[Stored data entries]
____________
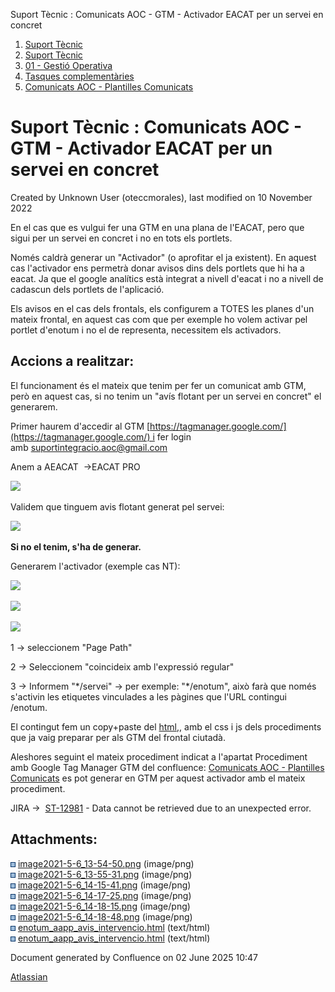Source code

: Suport Tècnic : Comunicats AOC - GTM - Activador EACAT per un servei en concret  

1.  [Suport Tècnic](index.html)
2.  [Suport Tècnic](13893782.html)
3.  [01 - Gestió Operativa](26313391.html)
4.  [Tasques complementàries](26313409.html)
5.  [Comunicats AOC - Plantilles Comunicats](Comunicats-AOC---Plantilles-Comunicats_26313472.html)

Suport Tècnic : Comunicats AOC - GTM - Activador EACAT per un servei en concret
===============================================================================

Created by Unknown User (oteccmorales), last modified on 10 November 2022

En el cas que es vulgui fer una GTM en una plana de l'EACAT, pero que sigui per un servei en concret i no en tots els portlets.

Només caldrà generar un "Activador" (o aprofitar el ja existent). En aquest cas l'activador ens permetrà donar avisos dins dels portlets que hi ha a eacat. Ja que el google analítics està integrat a nivell d'eacat i no a nivell de cadascun dels portlets de l'aplicació.

Els avisos en el cas dels frontals, els configurem a TOTES les planes d'un mateix frontal, en aquest cas com que per exemple ho volem activar pel portlet d'enotum i no el de representa, necessitem els activadors.

  

Accions a realitzar:
--------------------

El funcionament és el mateix que tenim per fer un comunicat amb GTM, però en aquest cas, si no tenim un "avís flotant per un servei en concret" el generarem.

Primer haurem d'accedir al GTM [https://tagmanager.google.com/](https://tagmanager.google.com/) i fer login amb [suportintegracio.aoc@gmail.com](mailto:suportintegracio.aoc@gmail.com)

Anem a AEACAT  ->EACAT PRO

![](attachments/41522937/41522939.png)

  

Validem que tinguem avis flotant generat pel servei:

![](attachments/41522937/41522940.png)

**Si no el tenim, s'ha de generar.**

Generarem l'activador (exemple cas NT):

![](attachments/41522937/41522941.png)

![](attachments/41522937/41522942.png)

![](attachments/41522937/41522943.png)

  

1 → seleccionem "Page Path"

2 → Seleccionem "coincideix amb l'expressió regular"

3 → Informem "\*/servei" → per exemple: "\*/enotum", això farà que només s'activin les etiquetes vinculades a les pàgines que l'URL contingui /enotum.

El contingut fem un copy+paste del [html,](attachments/41522937/41523071.html)[,](attachments/41522937/41523071.html) amb el css i js dels procediments que ja vaig preparar per als GTM del frontal ciutadà.

Aleshores seguint el mateix procediment indicat a l'apartat Procediment amb Google Tag Manager GTM del confluence: [Comunicats AOC - Plantilles Comunicats](Comunicats-AOC---Plantilles-Comunicats_26313472.html) es pot generar en GTM per aquest activador amb el mateix procediment.

  

JIRA →  [ST-12981](https://contacte.aoc.cat/browse/ST-12981?src=confmacro) - Data cannot be retrieved due to an unexpected error.

Attachments:
------------

![](images/icons/bullet_blue.gif) [image2021-5-6\_13-54-50.png](attachments/41522937/41522938.png) (image/png)  
![](images/icons/bullet_blue.gif) [image2021-5-6\_13-55-31.png](attachments/41522937/41522939.png) (image/png)  
![](images/icons/bullet_blue.gif) [image2021-5-6\_14-15-41.png](attachments/41522937/41522940.png) (image/png)  
![](images/icons/bullet_blue.gif) [image2021-5-6\_14-17-25.png](attachments/41522937/41522941.png) (image/png)  
![](images/icons/bullet_blue.gif) [image2021-5-6\_14-18-15.png](attachments/41522937/41522942.png) (image/png)  
![](images/icons/bullet_blue.gif) [image2021-5-6\_14-18-48.png](attachments/41522937/41522943.png) (image/png)  
![](images/icons/bullet_blue.gif) [enotum\_aapp\_avis\_intervencio.html](attachments/41522937/81854782.html) (text/html)  
![](images/icons/bullet_blue.gif) [enotum\_aapp\_avis\_intervencio.html](attachments/41522937/41523071.html) (text/html)  

Document generated by Confluence on 02 June 2025 10:47

[Atlassian](http://www.atlassian.com/)
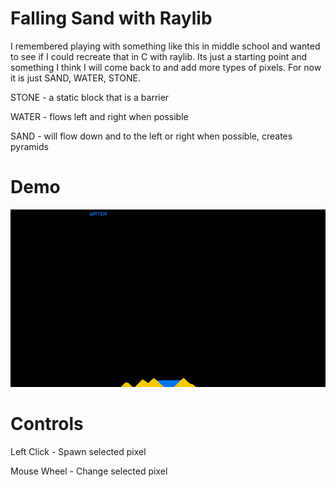 # Falling Sand with Raylib
I remembered playing with something like this in middle school and wanted to see if I could recreate that in C with raylib. Its just a starting point and something I think I will come back to and add more types of pixels. For now it is just SAND, WATER, STONE.

STONE - a static block that is a barrier

WATER - flows left and right when possible

SAND - will flow down and to the left or right when possible, creates pyramids

# Demo
![](https://github.com/kdonova4/FallingSand/blob/master/demo.gif)

# Controls
Left Click - Spawn selected pixel

Mouse Wheel - Change selected pixel

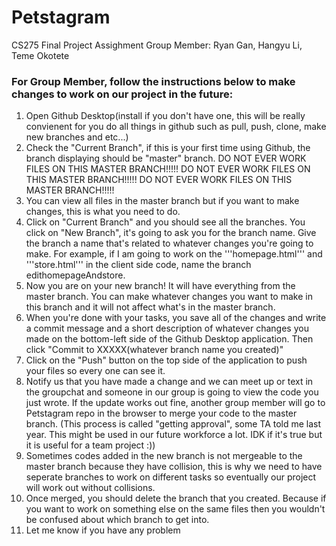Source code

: # Petstagram
CS275 Final Project Assighment
Group Member: Ryan Gan, Hangyu Li, Teme Okotete

### For Group Member, follow the instructions below to make changes to work on our project in the future:
1. Open Github Desktop(install if you don't have one, this will be really convienent for you do all things in github such as pull, push, clone, make new branches and etc...)
2. Check the "Current Branch", if this is your first time using Github, the branch displaying should be "master" branch. 
    DO NOT EVER WORK FILES ON THIS MASTER BRANCH!!!!!
    DO NOT EVER WORK FILES ON THIS MASTER BRANCH!!!!!
    DO NOT EVER WORK FILES ON THIS MASTER BRANCH!!!!!
3. You can view all files in the master branch but if you want to make changes, this is what you need to do.
4. Click on "Current Branch" and you should see all the branches. You click on "New Branch", it's going to ask you for the branch name. Give the branch a name that's related to whatever changes you're going to make. For example, if I am going to work on the '''homepage.html''' and '''store.html''' in the client side code, name the branch edithomepageAndstore. 
5. Now you are on your new branch! It will have everything from the master branch. You can make whatever changes you want to make in this branch and it will not affect what's in the master branch.
6. When you're done with your tasks, you save all of the changes and write a commit message and a short description of whatever changes you made on the bottom-left side of the Github Desktop application. Then click "Commit to XXXXX(whatever branch name you created)"
7. Click on the "Push" button on the top side of the application to push your files so every one can see it.
8. Notify us that you have made a change and we can meet up or text in the groupchat and someone in our group is going to view the code you just wrote. If the update works out fine, another group member will go to Petstagram repo in the browser to merge your code to the master branch. (This process is called "getting approval", some TA told me last year. This might be used in our future workforce a lot. IDK if it's true but it is useful for a team project :)) 
9. Sometimes codes added in the new branch is not mergeable to the master branch because they have collision, this is why we need to have seperate branches to work on different tasks so eventually our project will work out without collisions. 
10. Once merged, you should delete the branch that you created. Because if you want to work on something else on the same files then you wouldn't be confused about which branch to get into. 
11. Let me know if you have any problem
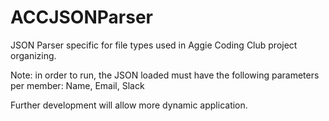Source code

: # ACCJSONParser
JSON Parser specific for file types used in Aggie Coding Club project organizing. 


Note: in order to run, the JSON loaded must have the following parameters per member: Name, Email, Slack

Further development will allow more dynamic application.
____________
• **Try it**: From the records given above, reproduce all text exactly and exclude each picture.

• **Solution**:
Source code

: Suport Tècnic : Comunicats AOC - GTM - Activador EACAT per un servei en concret  

1.  [Suport Tècnic](index.html)
2.  [Suport Tècnic](13893782.html)
3.  [01 - Gestió Operativa](26313391.html)
4.  [Tasques complementàries](26313409.html)
5.  [Comunicats AOC - Plantilles Comunicats](Comunicats-AOC---Plantilles-Comunicats_26313472.html)

Suport Tècnic : Comunicats AOC - GTM - Activador EACAT per un servei en concret
===============================================================================

Created by Unknown User (oteccmorales), last modified on 10 November 2022

En el cas que es vulgui fer una GTM en una plana de l'EACAT, pero que sigui per un servei en concret i no en tots els portlets.

Només caldrà generar un "Activador" (o aprofitar el ja existent). En aquest cas l'activador ens permetrà donar avisos dins dels portlets que hi ha a eacat. Ja que el google analítics està integrat a nivell d'eacat i no a nivell de cadascun dels portlets de l'aplicació.

Els avisos en el cas dels frontals, els configurem a TOTES les planes d'un mateix frontal, en aquest cas com que per exemple ho volem activar pel portlet d'enotum i no el de representa, necessitem els activadors.

  

Accions a realitzar:
--------------------

El funcionament és el mateix que tenim per fer un comunicat amb GTM, però en aquest cas, si no tenim un "avís flotant per un servei en concret" el generarem.

Primer haurem d'accedir al GTM [https://tagmanager.google.com/](https://tagmanager.google.com/) i fer login amb [suportintegracio.aoc@gmail.com](mailto:suportintegracio.aoc@gmail.com)

Anem a AEACAT  ->EACAT PRO

![](attachments/41522937/41522939.png)

  

Validem que tinguem avis flotant generat pel servei:

![](attachments/41522937/41522940.png)

**Si no el tenim, s'ha de generar.**

Generarem l'activador (exemple cas NT):

![](attachments/41522937/41522941.png)

![](attachments/41522937/41522942.png)

![](attachments/41522937/41522943.png)

  

1 → seleccionem "Page Path"

2 → Seleccionem "coincideix amb l'expressió regular"

3 → Informem "\*/servei" → per exemple: "\*/enotum", això farà que només s'activin les etiquetes vinculades a les pàgines que l'URL contingui /enotum.

El contingut fem un copy+paste del [html,](attachments/41522937/41523071.html)[,](attachments/41522937/41523071.html) amb el css i js dels procediments que ja vaig preparar per als GTM del frontal ciutadà.

Aleshores seguint el mateix procediment indicat a l'apartat Procediment amb Google Tag Manager GTM del confluence: [Comunicats AOC - Plantilles Comunicats](Comunicats-AOC---Plantilles-Comunicats_26313472.html) es pot generar en GTM per aquest activador amb el mateix procediment.

  

JIRA →  [ST-12981](https://contacte.aoc.cat/browse/ST-12981?src=confmacro) - Data cannot be retrieved due to an unexpected error.

Attachments:
------------

![](images/icons/bullet_blue.gif) [image2021-5-6\_13-54-50.png](attachments/41522937/41522938.png) (image/png)  
![](images/icons/bullet_blue.gif) [image2021-5-6\_13-55-31.png](attachments/41522937/41522939.png) (image/png)  
![](images/icons/bullet_blue.gif) [image2021-5-6\_14-15-41.png](attachments/41522937/41522940.png) (image/png)  
![](images/icons/bullet_blue.gif) [image2021-5-6\_14-17-25.png](attachments/41522937/41522941.png) (image/png)  
![](images/icons/bullet_blue.gif) [image2021-5-6\_14-18-15.png](attachments/41522937/41522942.png) (image/png)  
![](images/icons/bullet_blue.gif) [image2021-5-6\_14-18-48.png](attachments/41522937/41522943.png) (image/png)  
![](images/icons/bullet_blue.gif) [enotum\_aapp\_avis\_intervencio.html](attachments/41522937/81854782.html) (text/html)  
![](images/icons/bullet_blue.gif) [enotum\_aapp\_avis\_intervencio.html](attachments/41522937/41523071.html) (text/html)  

Document generated by Confluence on 02 June 2025 10:47

[Atlassian](http://www.atlassian.com/)
 # Falling Sand with Raylib
I remembered playing with something like this in middle school and wanted to see if I could recreate that in C with raylib. Its just a starting point and something I think I will come back to and add more types of pixels. For now it is just SAND, WATER, STONE.

STONE - a static block that is a barrier

WATER - flows left and right when possible

SAND - will flow down and to the left or right when possible, creates pyramids

# Demo
![](https://github.com/kdonova4/FallingSand/blob/master/demo.gif)

# Controls
Left Click - Spawn selected pixel

Mouse Wheel - Change selected pixel

Source code

: # Petstagram
CS275 Final Project Assighment
Group Member: Ryan Gan, Hangyu Li, Teme Okotete

### For Group Member, follow the instructions below to make changes to work on our project in the future:
1. Open Github Desktop(install if you don't have one, this will be really convienent for you do all things in github such as pull, push, clone, make new branches and etc...)
2. Check the "Current Branch", if this is your first time using Github, the branch displaying should be "master" branch. 
    DO NOT EVER WORK FILES ON THIS MASTER BRANCH!!!!!
    DO NOT EVER WORK FILES ON THIS MASTER BRANCH!!!!!
    DO NOT EVER WORK FILES ON THIS MASTER BRANCH!!!!!
3. You can view all files in the master branch but if you want to make changes, this is what you need to do.
4. Click on "Current Branch" and you should see all the branches. You click on "New Branch", it's going to ask you for the branch name. Give the branch a name that's related to whatever changes you're going to make. For example, if I am going to work on the '''homepage.html''' and '''store.html''' in the client side code, name the branch edithomepageAndstore. 
5. Now you are on your new branch! It will have everything from the master branch. You can make whatever changes you want to make in this branch and it will not affect what's in the master branch.
6. When you're done with your tasks, you save all of the changes and write a commit message and a short description of whatever changes you made on the bottom-left side of the Github Desktop application. Then click "Commit to XXXXX(whatever branch name you created)"
7. Click on the "Push" button on the top side of the application to push your files so every one can see it.
8. Notify us that you have made a change and we can meet up or text in the groupchat and someone in our group is going to view the code you just wrote. If the update works out fine, another group member will go to Petstagram repo in the browser to merge your code to the master branch. (This process is called "getting approval", some TA told me last year. This might be used in our future workforce a lot. IDK if it's true but it is useful for a team project :)) 
9. Sometimes codes added in the new branch is not mergeable to the master branch because they have collision, this is why we need to have seperate branches to work on different tasks so eventually our project will work out without collisions. 
10. Once merged, you should delete the branch that you created. Because if you want to work on something else on the same files then you wouldn't be confused about which branch to get into. 
11. Let me know if you have any problem
Source code

: # ACCJSONParser
JSON Parser specific for file types used in Aggie Coding Club project organizing. 


Note: in order to run, the JSON loaded must have the following parameters per member: Name, Email, Slack

Further development will allow more dynamic application.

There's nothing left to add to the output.